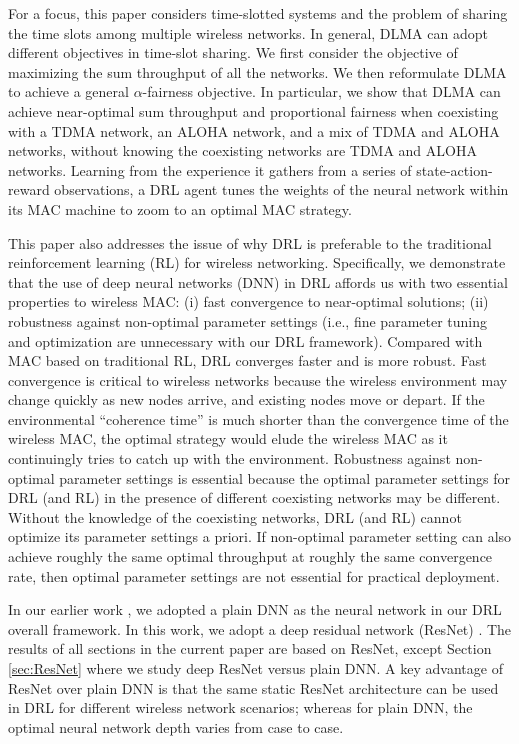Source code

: \documentclass[journal,comsoc]{IEEEtran}
\begin{document}
For a focus, this paper considers time-slotted systems and the problem of sharing the time slots among multiple wireless networks. In general, DLMA can adopt different objectives in time-slot sharing. We first consider the objective of maximizing the sum throughput of all the networks. We then reformulate DLMA to achieve a general  $ \alpha $-fairness objective. In particular, we show that DLMA can achieve near-optimal sum throughput and proportional fairness when coexisting with a TDMA network, an ALOHA network, and a mix of TDMA and ALOHA networks, without knowing the coexisting networks are TDMA and ALOHA networks. Learning from the experience it gathers from a series of state-action-reward observations, a DRL agent tunes the weights of the neural network within its MAC machine to zoom to an optimal MAC strategy.

This paper also addresses the issue of why DRL is preferable to the traditional reinforcement learning (RL) \cite{sutton1998reinforcement} for wireless networking. Specifically, we demonstrate that the use of deep neural networks (DNN) in DRL affords us with two essential properties to wireless MAC: (i) fast convergence to near-optimal solutions; (ii) robustness against non-optimal parameter settings (i.e., fine parameter tuning and optimization are unnecessary with our DRL framework). Compared with MAC based on traditional RL, DRL converges faster and is more robust. Fast convergence is critical to wireless networks because the wireless environment may change quickly as new nodes arrive, and existing nodes move or depart. If the environmental ``coherence time'' is much shorter than the convergence time of the wireless MAC, the optimal strategy would elude the wireless MAC as it continuingly tries to catch up with the environment. Robustness against non-optimal parameter settings is essential because the optimal parameter settings for DRL (and RL) in the presence of different coexisting networks may be different. Without the knowledge of the coexisting networks, DRL (and RL) cannot optimize its parameter settings a priori. If non-optimal parameter setting can also achieve roughly the same optimal throughput at roughly the same convergence rate, then optimal parameter settings are not essential for practical deployment.

In our earlier work \cite{yu2018deep}, we adopted a plain DNN as the neural network in our DRL overall framework. In this work, we adopt a deep residual network (ResNet) \cite{he2016deep}. The results of all sections in the current paper are based on ResNet, except Section \ref{sec:ResNet} where we study deep ResNet versus plain DNN.  A key advantage of ResNet over plain DNN is that the same static ResNet architecture can be used in DRL for different wireless  network scenarios; whereas for plain DNN, the optimal neural network depth varies from case to case.
\end{document}
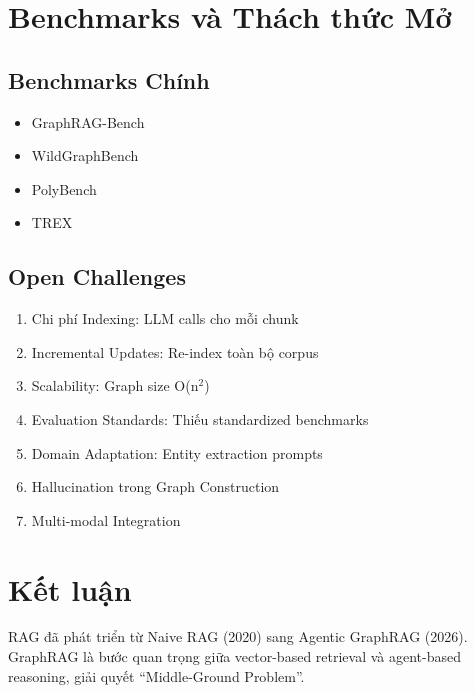 \documentclass[conference]{IEEEtran}
\begin{document}
\section{Benchmarks và Thách thức Mở}

\subsection{Benchmarks Chính}
\begin{itemize}
    \item GraphRAG-Bench \cite{xiang2025whentousegraphs}
    \item WildGraphBench \cite{wang2026wildgraphbench}
    \item PolyBench \cite{liu2025polybench}
    \item TREX \cite{cahoon2025trex}
\end{itemize}

\subsection{Open Challenges}
\begin{enumerate}
    \item Chi phí Indexing: LLM calls cho mỗi chunk
    \item Incremental Updates: Re-index toàn bộ corpus
    \item Scalability: Graph size O(n$^2$)
    \item Evaluation Standards: Thiếu standardized benchmarks
    \item Domain Adaptation: Entity extraction prompts
    \item Hallucination trong Graph Construction
    \item Multi-modal Integration
\end{enumerate}

\section{Kết luận}

RAG đã phát triển từ Naive RAG (2020) sang Agentic GraphRAG (2026). GraphRAG là bước quan trọng giữa vector-based retrieval và agent-based reasoning, giải quyết ``Middle-Ground Problem''.
\end{document}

* * * *

### Action item:
Say how many lines in the records contain the word "subsection". Nothing but the number is required.

### Answer to this task:
2